> [Task instructions]:
Compute how many lines in the entries below include the string "desarrollo". Only the number is wanted.
━━━━━━━━━━
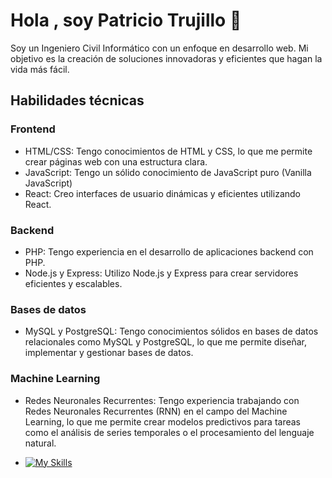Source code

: 
<!--
**patriciotrujilllo/patriciotrujilllo** is a ✨ _special_ ✨ repository because its `README.md` (this file) appears on your GitHub profile.

Here are some ideas to get you started:

- 🔭 I’m currently working on ...
- 🌱 I’m currently learning ...
- 👯 I’m looking to collaborate on ...
- 🤔 I’m looking for help with ...
- 💬 Ask me about ...
- 📫 How to reach me: ...
- 😄 Pronouns: ...
- ⚡ Fun fact: ...
-->
# Hola , soy Patricio Trujillo 👋

Soy un Ingeniero Civil Informático con un enfoque en desarrollo web. Mi objetivo es la creación de soluciones innovadoras y eficientes que hagan la vida más fácil.

## Habilidades técnicas

### Frontend

*  HTML/CSS: Tengo conocimientos de HTML y CSS, lo que me permite crear páginas web con una estructura clara.
*  JavaScript: Tengo un sólido conocimiento de JavaScript puro (Vanilla JavaScript)
*  React: Creo interfaces de usuario dinámicas y eficientes utilizando React.

### Backend

* PHP: Tengo experiencia en el desarrollo de aplicaciones backend con PHP.
* Node.js y Express: Utilizo Node.js y Express para crear servidores eficientes y escalables.

### Bases de datos

* MySQL y PostgreSQL: Tengo conocimientos sólidos en bases de datos relacionales como MySQL y PostgreSQL, lo que me permite diseñar, implementar y gestionar bases de datos.

### Machine Learning

* Redes Neuronales Recurrentes: Tengo experiencia trabajando con Redes Neuronales Recurrentes (RNN) en el campo del Machine Learning, lo que me permite crear modelos predictivos para tareas como el análisis de series temporales o el procesamiento del lenguaje natural.

* [![My Skills](https://skillicons.dev/icons?i=html,css,js,react,nodejs,php,express,mysql,postgres,git&theme=light)](https://skillicons.dev)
━━━━━━━━━━
> [Task solution]:
2